AI-31. Sisi Rapuh Sang Antagonis

78 9 0
                                    

بِسْمِ اللَّهِ الرَّحْمَنِ الرَّحِيم

"Adakalanya perkataan yang menusuk hati lebih cepat membuat seseorang sadar daripada tutur kata santun yang justru membuatnya meremehkan kebenaran. Tergantung cara manusia itu menafsirkan. Dan sebagai pengamat, kita jangan mudah menyalahkan cara orang lain saat bersyiar. Karena meskipun dilakukan dengan sedikit menusuk, akan tetapi, barang kali dengan kesakitan itu, si pelaku bisa kembali mendapatkan cahaya kebaikan di hatinya."

~Assalamu'alaikum, Islam~

-Happy reading!-

☪️☪️☪️

Alwan mengalihkan pandangan dari layar laptopnya pada pemilik suara yang tidak asing di telinga.

Iris hitamnya memicing.

Mendapati seorang perempuan berpakaian syar'i berdiri di sampingnya seraya mengulas senyum.

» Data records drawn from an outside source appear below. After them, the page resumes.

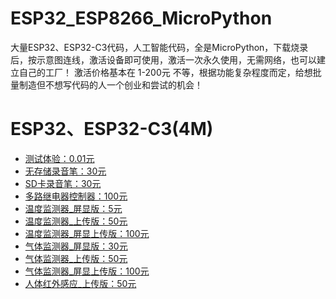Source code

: # ESP32_ESP8266_MicroPython
大量ESP32、ESP32-C3代码，人工智能代码，全是MicroPython，下载烧录后，按示意图连线，激活设备即可使用，激活一次永久使用，无需网络，也可以建立自己的工厂！
激活价格基本在 1-200元 不等，根据功能复杂程度而定，给想批量制造但不想写代码的人一个创业和尝试的机会！

# ESP32、ESP32-C3(4M)
- [测试体验：0.01元](https://github.com/dhrdzy/ESP32_ESP8266_MicroPython/tree/main/测试体验)
- [无存储录音笔：30元](https://github.com/dhrdzy/ESP32_ESP8266_MicroPython/tree/main/无存储录音笔)
- [SD卡录音笔：30元](https://github.com/dhrdzy/ESP32_ESP8266_MicroPython/tree/main/SD卡录音笔)
- [多路继电器控制器：100元](https://github.com/dhrdzy/ESP32_ESP8266_MicroPython/tree/main/多路继电器控制器)
- [温度监测器_屏显版：5元](https://github.com/dhrdzy/ESP32_ESP8266_MicroPython/tree/main/温度监测器_屏显版)
- [温度监测器_上传版：50元](https://github.com/dhrdzy/ESP32_ESP8266_MicroPython/tree/main/温度监测器_上传版)
- [温度监测器_屏显上传版：100元](https://github.com/dhrdzy/ESP32_ESP8266_MicroPython/tree/main/温度监测器_屏显上传版)
- [气体监测器_屏显版：30元](https://github.com/dhrdzy/ESP32_ESP8266_MicroPython/tree/main/气体监测器_屏显版)
- [气体监测器_上传版：50元](https://github.com/dhrdzy/ESP32_ESP8266_MicroPython/tree/main/气体监测器_上传版)
- [气体监测器_屏显上传版：100元](https://github.com/dhrdzy/ESP32_ESP8266_MicroPython/tree/main/气体监测器_屏显上传版)
- [人体红外感应_上传版：50元](https://github.com/dhrdzy/ESP32_ESP8266_MicroPython/tree/main/人体红外感应_上传版)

Dia bertanya kaget. "Inayah?"

Perempuan pemilik nama lengkap Inayatul Husna terkekeh. Lalu duduk di kursi milik guru lain yang kebetulan kosong dan berada di sebelah meja Alwan.

Dia bertanya dengan ramah. "Kamu apa kabar, Al?"

"Alhamdulillah baik. Kamu bagaimana?"

"Alhamdulillah, sejak dulu aku selalu sehat cerdas dan ceria Al."

Sembari kembali mengalihkan pandangan pada layar, Alwan mengulas senyum. Seperti yang dikatakan perempuan berhijab warna sage, dia memang selalu terlihat ceria.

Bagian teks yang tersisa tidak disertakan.